Down payment assistance programs may be another option, though it takes effort to find and qualify for them. State and local housing finance agencies often offer programs for first-time buyers and income-qualified borrowers. These programs can provide grants (money you don't repay) or low-interest second loans.

These programs can be helpful to buyers who meet local program income requirements and have family members willing to help, or who qualify for state/local assistance programs.

True investment property loans to consider if 10% down isn't realistic

If buying an owner-occupied property or second home isn't feasible and you need financing for a true non-owner-occupied rental, here are the main options:

Loan type

Down payment

Best for

Key features

Conventional investor mortgage

15%-25% 

Buy-and-hold investors with strong credit

Higher down payment; 680+ credit; rates 0.5%-1% above primary residence

Portfolio loans

Varies by lender

Investors who've hit a 10-property limit

Kept on lender's books; flexible terms; relationship-based

DSCR loans

Typically 20%-25%

Investors with strong rental properties

No income verification; qualifies on property cash flow; 620+ credit; 3-month reserves

Hard money

20%-30%

Fix-and-flip investors

Short-term (6-24 months); 8%-12% rates; asset-based lending; fast funding

Commercial loans

20%-30%

Multi or mixed-unit buildings 

Different underwriting; often balloon payments; typically higher rates

Costs and trade-offs of low down payment investment financing

Lower down payments mean you borrow more, and that means you’ll pay more.

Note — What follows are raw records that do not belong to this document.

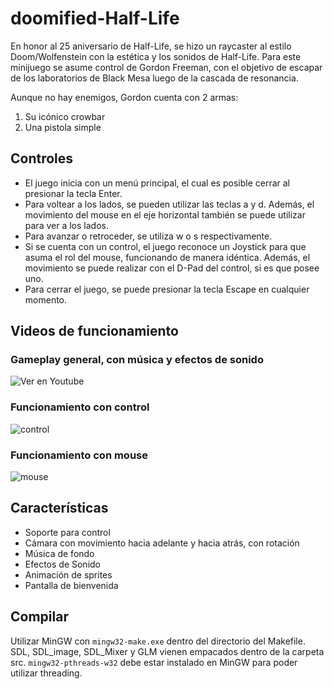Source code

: # doomified-Half-Life
En honor al 25 aniversario de Half-Life, se hizo un raycaster al estilo Doom/Wolfenstein con la estética y los sonidos de Half-Life.
Para este minijuego se asume control de Gordon Freeman, con el objetivo de escapar de los laboratorios de Black Mesa luego de la cascada de resonancia.

Aunque no hay enemigos, Gordon cuenta con 2 armas:
1. Su icónico crowbar
2. Una pistola simple

## Controles

- El juego inicia con un menú principal, el cual es posible cerrar al presionar la tecla Enter.
- Para voltear a los lados, se pueden utilizar las teclas a y d. Además, el movimiento del mouse en el eje horizontal también se puede utilizar para ver a los lados.
- Para avanzar o retroceder, se utiliza w o s respectivamente.
- Si se cuenta con un control, el juego reconoce un Joystick para que asuma el rol del mouse, funcionando de manera idéntica. Además, el movimiento se puede realizar con el D-Pad del control, si es que posee uno.
- Para cerrar el juego, se puede presionar la tecla Escape en cualquier momento.

## Videos de funcionamiento

### Gameplay general, con música y efectos de sonido

![Ver en Youtube](https://youtu.be/VGf3H2xAtrs)

### Funcionamiento con control

![control](https://github.com/adrianRFlores/doomified-Half-Life/assets/84111818/7852dadc-ecfc-43c2-ad41-95bcede753a9)

### Funcionamiento con mouse

![mouse](https://github.com/adrianRFlores/doomified-Half-Life/assets/84111818/6152a98d-d403-4eef-a803-99fc389a81ad)

## Características

- Soporte para control
- Cámara con movimiento hacia adelante y hacia atrás, con rotación
- Música de fondo
- Efectos de Sonido
- Animación de sprites
- Pantalla de bienvenida

## Compilar
Utilizar MinGW con ``mingw32-make.exe`` dentro del directorio del Makefile. SDL, SDL_image, SDL_Mixer y GLM vienen empacados dentro de la carpeta src.
``mingw32-pthreads-w32`` debe estar instalado en MinGW para poder utilizar threading.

This isn’t necessarily bad, as many successful business owners leverage borrowed funds. But you need to understand how it affects your return on investment. You’ll want to take into account:

Higher interest rates

Investment property rates can run 0.5% to 1.0% higher than primary residence rates.

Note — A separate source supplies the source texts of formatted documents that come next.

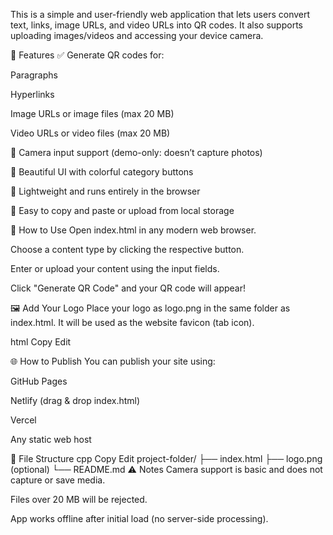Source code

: This is a simple and user-friendly web application that lets users convert text, links, image URLs, and video URLs into QR codes. It also supports uploading images/videos and accessing your device camera.

🔧 Features
✅ Generate QR codes for:

Paragraphs

Hyperlinks

Image URLs or image files (max 20 MB)

Video URLs or video files (max 20 MB)

📸 Camera input support (demo-only: doesn’t capture photos)

🎨 Beautiful UI with colorful category buttons

🧩 Lightweight and runs entirely in the browser

📎 Easy to copy and paste or upload from local storage

🚀 How to Use
Open index.html in any modern web browser.

Choose a content type by clicking the respective button.

Enter or upload your content using the input fields.

Click "Generate QR Code" and your QR code will appear!

🖼 Add Your Logo
Place your logo as logo.png in the same folder as index.html. It will be used as the website favicon (tab icon).

html
Copy
Edit
<link rel="icon" type="image/png" href="logo.png">
🌐 How to Publish
You can publish your site using:

GitHub Pages

Netlify (drag & drop index.html)

Vercel

Any static web host

📁 File Structure
cpp
Copy
Edit
project-folder/
├── index.html
├── logo.png (optional)
└── README.md
⚠️ Notes
Camera support is basic and does not capture or save media.

Files over 20 MB will be rejected.

App works offline after initial load (no server-side processing).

On a $300,000 loan, a 0.75% rate difference means approximately $150 more per month and $54,000 more in interest over 30 years.

Mortgage insurance

Mortgage insurance helps protect the lender if the borrower defaults. It is required for certain loans such as: 

  • FHA loans: 1.75% upfront + 0.55% annually on typical low down payment loans
  • Conventional loans under 20% down: Private mortgage insurance (PMI) required but cancellable at 20% equity
  • VA loans: No monthly mortgage insurance, but 2.15% funding fee for most first-time users

Closing costs, points, and fees

Expect to pay closing costs of around 2% to 5% of the purchase price in addition to your down payment. Investment property loans may carry higher fees than loans for a primary residence. You may be able to pay points (prepaid interest) to buy down your rate, but this will mean more money out of pocket. 

The biggest mistake Nova sees new investors make is failing to understand the requirements of their loan contract.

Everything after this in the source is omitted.